Hotels and Hospitality Industry Update – Q1, 2015
It is predicted that the hotel and hospitalities industry will see a formidable growth in the coming years thanks to two large mega events (Dubai Expo 2020 and Qatar World Cup 2022) as well as the improving economic situation throughout the region and the world.
Such mega events have increased the demand for rooms with Qatar expected to need a further 45,000 rooms to meet FIFA World Cup capacities with 21 of those hotels expected to be completed by 2017.
Dubai has estimated the need for a further 140,000-160,000 new rooms by 2020 with a further 10,000 needed for refurbishment as well. This will see a sharp increase in work for construction companies and the need for hotel managers and other staff.
The key trend looking forward to Q1 2015 and in the next decade is the evolution of a new generation of customers, named “digital natives” by PwC in their middle east hotels report.
With a demand for mobility, flexibility and access to easy and reliable information, customers will now be more prepared and informed than ever so the need to understand the customers needs and ability to use a multitude of channels to do so should be at the forefront of hoteliers minds.
How does each country shape up heading into 2015?
Buoyed by the excitement of the Expo 2020, the hotels industry continues to see strong growth for Q1; growth that is anticipated to continue for the next decade. Growth is expected to rise to 4.2% in 2015 with the market expected to be worth $7.5 billion by 2016.

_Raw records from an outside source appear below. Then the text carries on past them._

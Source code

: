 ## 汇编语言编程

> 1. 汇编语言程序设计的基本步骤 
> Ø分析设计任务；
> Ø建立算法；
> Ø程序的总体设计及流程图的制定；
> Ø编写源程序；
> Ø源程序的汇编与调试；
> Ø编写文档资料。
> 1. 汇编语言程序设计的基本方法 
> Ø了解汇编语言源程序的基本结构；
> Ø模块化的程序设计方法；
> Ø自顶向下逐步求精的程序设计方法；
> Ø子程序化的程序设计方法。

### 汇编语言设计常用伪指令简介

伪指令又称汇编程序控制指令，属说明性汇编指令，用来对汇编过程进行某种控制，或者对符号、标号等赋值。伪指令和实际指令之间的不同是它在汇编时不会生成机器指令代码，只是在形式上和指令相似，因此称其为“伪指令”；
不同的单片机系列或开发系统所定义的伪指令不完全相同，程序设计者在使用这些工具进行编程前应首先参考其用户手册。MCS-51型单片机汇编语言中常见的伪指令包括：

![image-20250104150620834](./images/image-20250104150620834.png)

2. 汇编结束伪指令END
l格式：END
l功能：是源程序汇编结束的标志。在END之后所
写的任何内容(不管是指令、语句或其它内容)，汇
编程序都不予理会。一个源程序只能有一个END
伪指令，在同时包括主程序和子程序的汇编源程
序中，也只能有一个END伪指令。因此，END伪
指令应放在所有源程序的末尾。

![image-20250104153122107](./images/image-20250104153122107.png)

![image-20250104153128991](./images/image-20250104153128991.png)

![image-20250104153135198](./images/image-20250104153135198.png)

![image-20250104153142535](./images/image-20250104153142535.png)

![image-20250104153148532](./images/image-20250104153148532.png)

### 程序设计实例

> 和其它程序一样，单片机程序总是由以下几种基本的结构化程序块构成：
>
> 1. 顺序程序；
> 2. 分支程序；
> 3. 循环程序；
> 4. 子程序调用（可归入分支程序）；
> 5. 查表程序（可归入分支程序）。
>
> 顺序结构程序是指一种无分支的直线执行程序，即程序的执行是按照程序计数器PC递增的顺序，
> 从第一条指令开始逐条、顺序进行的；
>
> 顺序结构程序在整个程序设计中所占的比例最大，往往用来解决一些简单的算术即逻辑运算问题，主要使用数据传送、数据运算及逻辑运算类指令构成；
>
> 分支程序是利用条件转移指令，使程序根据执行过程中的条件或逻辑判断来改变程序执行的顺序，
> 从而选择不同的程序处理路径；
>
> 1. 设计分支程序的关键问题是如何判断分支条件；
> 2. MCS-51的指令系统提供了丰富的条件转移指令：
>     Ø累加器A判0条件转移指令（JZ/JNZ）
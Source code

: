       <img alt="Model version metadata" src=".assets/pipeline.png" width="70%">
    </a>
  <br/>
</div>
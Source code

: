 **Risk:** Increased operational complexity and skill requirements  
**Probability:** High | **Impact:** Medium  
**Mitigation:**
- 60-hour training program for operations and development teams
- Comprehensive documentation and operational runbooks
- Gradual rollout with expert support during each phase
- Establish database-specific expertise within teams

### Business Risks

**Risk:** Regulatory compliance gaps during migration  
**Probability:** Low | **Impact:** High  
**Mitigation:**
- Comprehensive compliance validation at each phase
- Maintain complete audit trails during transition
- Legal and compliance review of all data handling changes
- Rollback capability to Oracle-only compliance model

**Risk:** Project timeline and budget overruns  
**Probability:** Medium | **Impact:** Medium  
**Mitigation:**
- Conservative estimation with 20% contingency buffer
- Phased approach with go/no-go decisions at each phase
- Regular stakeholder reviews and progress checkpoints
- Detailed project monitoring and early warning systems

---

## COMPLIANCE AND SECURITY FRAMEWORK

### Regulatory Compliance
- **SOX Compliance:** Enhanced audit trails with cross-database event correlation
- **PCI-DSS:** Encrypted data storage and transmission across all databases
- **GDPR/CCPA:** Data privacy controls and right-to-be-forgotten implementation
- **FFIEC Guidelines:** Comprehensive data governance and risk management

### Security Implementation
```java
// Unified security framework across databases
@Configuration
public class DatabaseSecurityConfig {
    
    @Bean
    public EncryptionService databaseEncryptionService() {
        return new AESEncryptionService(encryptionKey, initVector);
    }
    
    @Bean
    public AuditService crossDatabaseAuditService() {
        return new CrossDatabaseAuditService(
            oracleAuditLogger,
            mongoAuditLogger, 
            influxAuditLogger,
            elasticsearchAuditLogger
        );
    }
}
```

One of the main projects currently underway from Sheffield Holdings has announced its Marina 101 project is over 80% complete and is likely to finish completion near the end of Q1 and Q2 of this year.

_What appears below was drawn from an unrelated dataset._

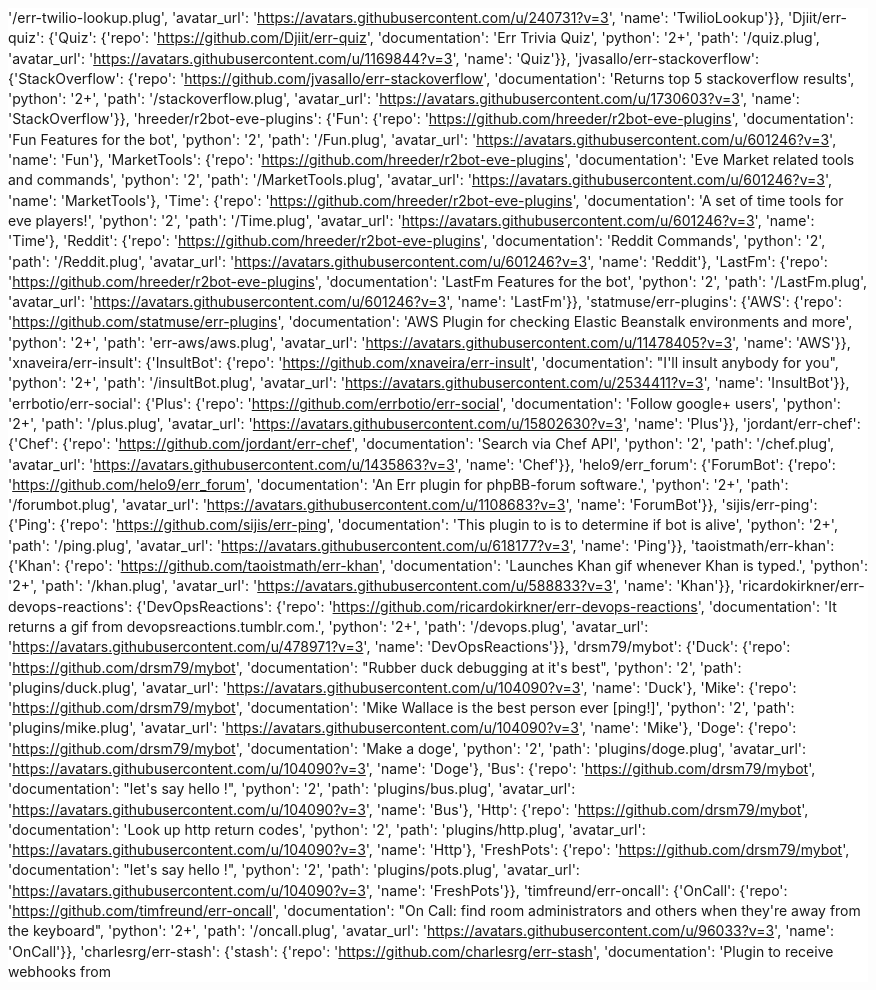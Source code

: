 '/err-twilio-lookup.plug', 'avatar_url': 'https://avatars.githubusercontent.com/u/240731?v=3', 'name': 'TwilioLookup'}}, 'Djiit/err-quiz': {'Quiz': {'repo': 'https://github.com/Djiit/err-quiz', 'documentation': 'Err Trivia Quiz', 'python': '2+', 'path': '/quiz.plug', 'avatar_url': 'https://avatars.githubusercontent.com/u/1169844?v=3', 'name': 'Quiz'}}, 'jvasallo/err-stackoverflow': {'StackOverflow': {'repo': 'https://github.com/jvasallo/err-stackoverflow', 'documentation': 'Returns top 5 stackoverflow results', 'python': '2+', 'path': '/stackoverflow.plug', 'avatar_url': 'https://avatars.githubusercontent.com/u/1730603?v=3', 'name': 'StackOverflow'}}, 'hreeder/r2bot-eve-plugins': {'Fun': {'repo': 'https://github.com/hreeder/r2bot-eve-plugins', 'documentation': 'Fun Features for the bot', 'python': '2', 'path': '/Fun.plug', 'avatar_url': 'https://avatars.githubusercontent.com/u/601246?v=3', 'name': 'Fun'}, 'MarketTools': {'repo': 'https://github.com/hreeder/r2bot-eve-plugins', 'documentation': 'Eve Market related tools and commands', 'python': '2', 'path': '/MarketTools.plug', 'avatar_url': 'https://avatars.githubusercontent.com/u/601246?v=3', 'name': 'MarketTools'}, 'Time': {'repo': 'https://github.com/hreeder/r2bot-eve-plugins', 'documentation': 'A set of time tools for eve players!', 'python': '2', 'path': '/Time.plug', 'avatar_url': 'https://avatars.githubusercontent.com/u/601246?v=3', 'name': 'Time'}, 'Reddit': {'repo': 'https://github.com/hreeder/r2bot-eve-plugins', 'documentation': 'Reddit Commands', 'python': '2', 'path': '/Reddit.plug', 'avatar_url': 'https://avatars.githubusercontent.com/u/601246?v=3', 'name': 'Reddit'}, 'LastFm': {'repo': 'https://github.com/hreeder/r2bot-eve-plugins', 'documentation': 'LastFm Features for the bot', 'python': '2', 'path': '/LastFm.plug', 'avatar_url': 'https://avatars.githubusercontent.com/u/601246?v=3', 'name': 'LastFm'}}, 'statmuse/err-plugins': {'AWS': {'repo': 'https://github.com/statmuse/err-plugins', 'documentation': 'AWS Plugin for checking Elastic Beanstalk environments and more', 'python': '2+', 'path': 'err-aws/aws.plug', 'avatar_url': 'https://avatars.githubusercontent.com/u/11478405?v=3', 'name': 'AWS'}}, 'xnaveira/err-insult': {'InsultBot': {'repo': 'https://github.com/xnaveira/err-insult', 'documentation': "I'll insult anybody for you", 'python': '2+', 'path': '/insultBot.plug', 'avatar_url': 'https://avatars.githubusercontent.com/u/2534411?v=3', 'name': 'InsultBot'}}, 'errbotio/err-social': {'Plus': {'repo': 'https://github.com/errbotio/err-social', 'documentation': 'Follow google+ users', 'python': '2+', 'path': '/plus.plug', 'avatar_url': 'https://avatars.githubusercontent.com/u/15802630?v=3', 'name': 'Plus'}}, 'jordant/err-chef': {'Chef': {'repo': 'https://github.com/jordant/err-chef', 'documentation': 'Search via Chef API', 'python': '2', 'path': '/chef.plug', 'avatar_url': 'https://avatars.githubusercontent.com/u/1435863?v=3', 'name': 'Chef'}}, 'helo9/err_forum': {'ForumBot': {'repo': 'https://github.com/helo9/err_forum', 'documentation': 'An Err plugin for phpBB-forum software.', 'python': '2+', 'path': '/forumbot.plug', 'avatar_url': 'https://avatars.githubusercontent.com/u/1108683?v=3', 'name': 'ForumBot'}}, 'sijis/err-ping': {'Ping': {'repo': 'https://github.com/sijis/err-ping', 'documentation': 'This plugin to is to determine if bot is alive', 'python': '2+', 'path': '/ping.plug', 'avatar_url': 'https://avatars.githubusercontent.com/u/618177?v=3', 'name': 'Ping'}}, 'taoistmath/err-khan': {'Khan': {'repo': 'https://github.com/taoistmath/err-khan', 'documentation': 'Launches Khan gif whenever Khan is typed.', 'python': '2+', 'path': '/khan.plug', 'avatar_url': 'https://avatars.githubusercontent.com/u/588833?v=3', 'name': 'Khan'}}, 'ricardokirkner/err-devops-reactions': {'DevOpsReactions': {'repo': 'https://github.com/ricardokirkner/err-devops-reactions', 'documentation': 'It returns a gif from devopsreactions.tumblr.com.', 'python': '2+', 'path': '/devops.plug', 'avatar_url': 'https://avatars.githubusercontent.com/u/478971?v=3', 'name': 'DevOpsReactions'}}, 'drsm79/mybot': {'Duck': {'repo': 'https://github.com/drsm79/mybot', 'documentation': "Rubber duck debugging at it's best", 'python': '2', 'path': 'plugins/duck.plug', 'avatar_url': 'https://avatars.githubusercontent.com/u/104090?v=3', 'name': 'Duck'}, 'Mike': {'repo': 'https://github.com/drsm79/mybot', 'documentation': 'Mike Wallace is the best person ever [ping!]', 'python': '2', 'path': 'plugins/mike.plug', 'avatar_url': 'https://avatars.githubusercontent.com/u/104090?v=3', 'name': 'Mike'}, 'Doge': {'repo': 'https://github.com/drsm79/mybot', 'documentation': 'Make a doge', 'python': '2', 'path': 'plugins/doge.plug', 'avatar_url': 'https://avatars.githubusercontent.com/u/104090?v=3', 'name': 'Doge'}, 'Bus': {'repo': 'https://github.com/drsm79/mybot', 'documentation': "let's say hello !", 'python': '2', 'path': 'plugins/bus.plug', 'avatar_url': 'https://avatars.githubusercontent.com/u/104090?v=3', 'name': 'Bus'}, 'Http': {'repo': 'https://github.com/drsm79/mybot', 'documentation': 'Look up http return codes', 'python': '2', 'path': 'plugins/http.plug', 'avatar_url': 'https://avatars.githubusercontent.com/u/104090?v=3', 'name': 'Http'}, 'FreshPots': {'repo': 'https://github.com/drsm79/mybot', 'documentation': "let's say hello !", 'python': '2', 'path': 'plugins/pots.plug', 'avatar_url': 'https://avatars.githubusercontent.com/u/104090?v=3', 'name': 'FreshPots'}}, 'timfreund/err-oncall': {'OnCall': {'repo': 'https://github.com/timfreund/err-oncall', 'documentation': "On Call: find room administrators and others when they're away from the keyboard", 'python': '2+', 'path': '/oncall.plug', 'avatar_url': 'https://avatars.githubusercontent.com/u/96033?v=3', 'name': 'OnCall'}}, 'charlesrg/err-stash': {'stash': {'repo': 'https://github.com/charlesrg/err-stash', 'documentation': 'Plugin to receive webhooks from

Owing to the surge of regional travel across the Middle East, the Qatar tourism sector has seen a large increase.
Qatar’s national tourism strategy is aiming to boost the number of international and non-regional travel. With a priority of promoting tourism, combined with the FIFA WC 2022, Qatar should see a significant rise in the market looking into 2015 and into 2019.
Qatar’s geographical proximity to other GCC nations and ease of access is another driving factor behind their faster than expected growth in overall tourist arrivals.
A main shift for the Suadi tourism industry is the development of a tourist visas for religious purposes. 2015 will be the first full year it is in effect, so how this will affect visitor numbers will be interesting.
Home to Mecca and Medina, the religious significance means millions of visitors visit every year, however, the new ‘Extended Umrah Tourism Programme’ visa is anticipated to increase the numbers of tourists this year. 65 countries are now eligible for this new visa.
Jeddah, Saudi Arabia’s second largest city is likely to be the front-runner in terms of hotel performance and the biggest target for hotel investors for 2015 and beyond. Occupancy rates are the main positive trend for 2015, increasing to 80.% in Q1; a 2% increase from the year before.